Она побарабанила по зеркалу, в которое смотрела, как будто этот стук мог помочь ей увидеть себя. Она постучала еще, и вдруг что-то резко изменилось в комнатке. Все отражения Сариты исчезли, а на их местах появились освещенные свечами бессчетные лица Мигеля Руиса.
Лала испуганно подтянула под себя ноги. Мигель сидел рядом, прижавшись к ней теплым боком. Его присутствие поставило под угрозу само ее существование. Казалось, к ним пришел сам смотрящий, а не только воспоминание о нем. Кем бы он ни был сейчас – отчаявшимся телом, цепляющимся за жизнь, или сознанием, переписывающим свою историю, – реальность его невозможно было отрицать. Одним лишь своим присутствием он вдыхал в видение жизнь. Зеркала теперь стали бесконечной вселенной возможностей, по сравнению с которой знания казались чем-то ничтожным, не имеющим никакого значения.
– Интересно, – услышала его голос Лала.
Это он с ней говорит? Она смотрела на ставшего моложе Мигеля: он всматривался в калейдоскоп отражений. Улыбнувшись, он закрыл глаза, как бы желая удержать ощущения еще на несколько драгоценных секунд. Вот где она навсегда потеряла его – в такой же комнатке с зеркалами. Да, места тут было явно маловато. Ей стало трудно дышать, и не потому, что они сидели в тесном чулане, а потому, что, по крайней мере сейчас, ничто не способно было спасти знания от уничтожения.
– Чрезвычайно интересно, – сказал он, открывая глаза. – Разве нет?
Он обращался к ней, но она ничего не ответила.
– Ты здесь, – произнес он, – и в то же время тебя здесь нет.
Она посмотрела в зеркала и не нашлась, что на это сказать.

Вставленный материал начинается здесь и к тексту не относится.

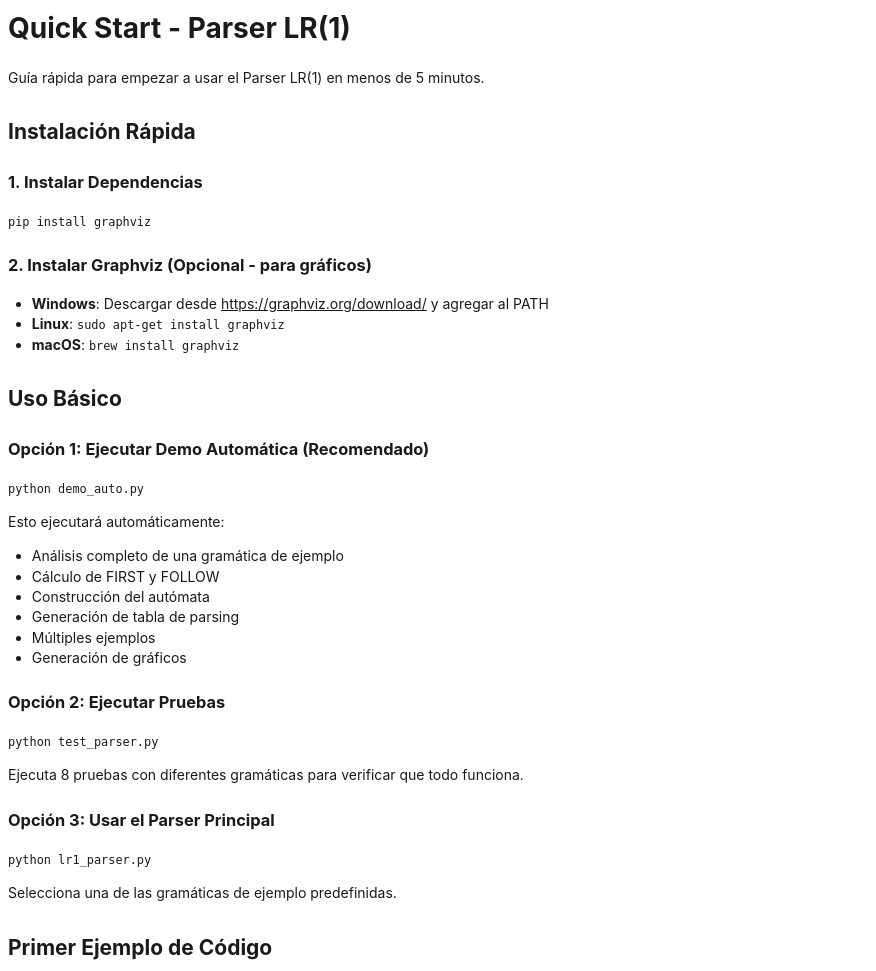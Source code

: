# Quick Start - Parser LR(1)

Guía rápida para empezar a usar el Parser LR(1) en menos de 5 minutos.

## Instalación Rápida

### 1. Instalar Dependencias

```bash
pip install graphviz
```

### 2. Instalar Graphviz (Opcional - para gráficos)

- **Windows**: Descargar desde https://graphviz.org/download/ y agregar al PATH
- **Linux**: `sudo apt-get install graphviz`
- **macOS**: `brew install graphviz`

## Uso Básico

### Opción 1: Ejecutar Demo Automática (Recomendado)

```bash
python demo_auto.py
```

Esto ejecutará automáticamente:
- Análisis completo de una gramática de ejemplo
- Cálculo de FIRST y FOLLOW
- Construcción del autómata
- Generación de tabla de parsing
- Múltiples ejemplos
- Generación de gráficos

### Opción 2: Ejecutar Pruebas

```bash
python test_parser.py
```

Ejecuta 8 pruebas con diferentes gramáticas para verificar que todo funciona.

### Opción 3: Usar el Parser Principal

```bash
python lr1_parser.py
```

Selecciona una de las gramáticas de ejemplo predefinidas.

## Primer Ejemplo de Código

– Ты существуешь – и в то же время не существуешь. – Он помолчал. – Я чувствую, что ты рядом. Я слышу твои слова: они эхом отдаются у меня в голове, как чьи-то воспоминания, но я тебя совсем не вижу.
– Поверь мне, – непривычно робко сказала она. – Я настоящая.
– Это так – и не так. Ты думаешь, что ты настоящая, и я так когда-то думал. Но это не так.
– Все подчиняется моему повелению. – В ее голосе зазвучали воинственные нотки. – Люди действуют и реагируют лишь потому, что я им велю.
– Однако ты не человек. Смотри. – Мигель разглядывал множество своих отражений, но ее не мог отыскать. – В этой комнате только один человек.
– Я – человеческий ум, – надменно сказала она. – Попробуйте-ка обойтись без него.
– Ты – плод ума. Это так – и не так. Ты – человеческий гений. И это так, да не так.
– Знания навечно возвысили дух человека.
– Ах, никогда еще голос знаний не звучал столь разумно! – Мигель улыбнулся и добавил: – Ты права – и не права. Знания могут возвысить дух, а могут и подорвать его силу. Они – причина всех трудностей человечества, и они же – их преодоление.
Лале хотелось сказать что-нибудь в свою защиту, но она колебалась, вдруг почувствовав неуверенность. Он что, пытается запутать ее? Она следила за лицом Мигеля, находящегося в видении, которое ему показывали бесчисленные зеркала, и размышляла. Людьми руководят мысли, убеждения, общие мнения. Убеждения естественным образом отражают друг друга. Одна мысль имитирует другую, как отражения в этой несчастной комнатушке, создавая столько разных миров, что их не сосчитать. Истории множатся, воспроизводя друг друга при каждом пересказе. Что в этом плохого?